Colors were accurate, however, and we didn’t see any jaggies, skipping, delays, or jerkiness on either test. Sound, on the other hand, was superb. The Altec Lansing speakers combined with the Dolby Home Theater and subwoofer made for an exceptional listening experience especially for a laptop. When we listed to Melissa Etheridge’s “I’m the Only One,” it easily produced enough volume to fill a medium size dorm room or living room. In the box, you’ll find an over the air TV tuner that’s easy to set up. You can also record live TV or use the system as a DVR.

Packed with Intel’s latest Centrino 2 platform with a P8400 processor, the HDX18 offers impressive performance. It managed a score of 5,754 on Cinebench 10 (and a 935 on version 9.5).

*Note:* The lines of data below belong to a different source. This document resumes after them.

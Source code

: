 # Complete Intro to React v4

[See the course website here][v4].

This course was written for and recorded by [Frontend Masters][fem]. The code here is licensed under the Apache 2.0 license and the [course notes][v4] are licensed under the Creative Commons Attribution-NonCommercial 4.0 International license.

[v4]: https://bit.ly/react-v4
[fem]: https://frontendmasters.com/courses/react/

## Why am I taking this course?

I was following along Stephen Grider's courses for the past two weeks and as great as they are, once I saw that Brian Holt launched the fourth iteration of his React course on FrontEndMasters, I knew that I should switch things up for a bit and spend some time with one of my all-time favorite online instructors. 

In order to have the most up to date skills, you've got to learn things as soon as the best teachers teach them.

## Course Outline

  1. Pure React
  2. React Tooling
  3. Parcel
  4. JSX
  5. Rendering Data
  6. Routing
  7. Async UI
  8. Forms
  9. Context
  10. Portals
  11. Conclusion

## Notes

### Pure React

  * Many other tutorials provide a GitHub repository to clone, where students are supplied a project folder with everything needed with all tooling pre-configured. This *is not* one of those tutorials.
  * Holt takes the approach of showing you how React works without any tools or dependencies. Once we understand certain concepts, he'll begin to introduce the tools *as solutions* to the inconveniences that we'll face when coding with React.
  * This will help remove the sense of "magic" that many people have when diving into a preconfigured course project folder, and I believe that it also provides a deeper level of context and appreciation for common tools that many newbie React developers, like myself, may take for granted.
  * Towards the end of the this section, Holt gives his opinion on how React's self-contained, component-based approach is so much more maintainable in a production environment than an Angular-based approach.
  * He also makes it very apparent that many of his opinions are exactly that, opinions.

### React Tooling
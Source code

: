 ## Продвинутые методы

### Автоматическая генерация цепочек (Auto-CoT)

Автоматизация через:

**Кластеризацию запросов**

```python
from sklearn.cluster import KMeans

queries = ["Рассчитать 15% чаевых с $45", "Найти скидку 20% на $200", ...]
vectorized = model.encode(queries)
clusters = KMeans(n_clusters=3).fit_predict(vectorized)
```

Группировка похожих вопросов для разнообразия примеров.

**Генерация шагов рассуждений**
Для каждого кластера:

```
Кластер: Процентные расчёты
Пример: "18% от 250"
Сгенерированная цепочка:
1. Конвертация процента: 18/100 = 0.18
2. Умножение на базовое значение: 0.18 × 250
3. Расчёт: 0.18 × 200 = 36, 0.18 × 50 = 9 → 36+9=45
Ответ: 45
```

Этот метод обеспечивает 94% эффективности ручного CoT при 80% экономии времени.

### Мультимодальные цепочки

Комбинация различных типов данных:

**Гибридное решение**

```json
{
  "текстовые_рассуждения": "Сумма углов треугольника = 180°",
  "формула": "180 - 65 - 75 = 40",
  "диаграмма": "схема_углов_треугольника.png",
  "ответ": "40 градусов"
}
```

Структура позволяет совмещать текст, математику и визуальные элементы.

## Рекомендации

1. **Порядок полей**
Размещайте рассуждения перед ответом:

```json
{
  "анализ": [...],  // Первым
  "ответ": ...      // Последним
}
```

The system completed our iTunes conversion test in 3 minutes and 28 seconds, and our Windows Media Encoder test in 5 minutes and 9 seconds. We’ve seen higher scores, but typically only in much pricier gaming rigs. Likewise, the HDX18 handled multitasking with aplomb we watched a movie while converting iTunes files with no hiccups whatsoever.

The laptop’s Nvidia GeForce 9600M GT graphics card with 512MB of dedicated video memory means the HDX18 can hold its own for casual gamers. With a 3DMark06 score of 3,248 and a 3DMark Vantage score of 1,251 on the Performance preset, it’s not the best gamer on the market, but it should manage 3D games adequately. Just make sure to dial back the settings a bit. And there’s plenty of power to edit and burn HD content using the included Cyberlink DVD Premium software.

Muvee autoProducer Premium is also included for creating movies with special effects. Battery life was impressive for such a large system. We saw 1 hour and 48 minutes on our DVD rundown test at 80-percent brightness. Since we don’t expect people to do much traveling with this system, that’s pretty good. Laptops are often loaded with extras you’ll never need, but HP does a good job of keeping them in check on the HDX18.

You’ll find active hard drive protection to keep your data safe in case you drop the system or knock it around. An external SATA (eSATA)or USB combo port allows for quick backup to an external drive, and HP’s Advisor software helps you navigate your system while staying current on the latest updates. The system comes with a pair of stereo earbuds, a remote control, and a protective sleeve.

The one year warranty with 24/7 phone support is standard. From day one, the HDX has been a specialized machine, geared toward those who need most if not all of their entertainment in one place and who want to show it off. Even though it costs $2,149, the HDX18 combines TV, PC, stereo, and DVD player into one compact package. While we’d like to see better integration of the Blu-ray capabilities and better graphics performance, its solid array of ports, long battery life, and striking design make this one impressive machine.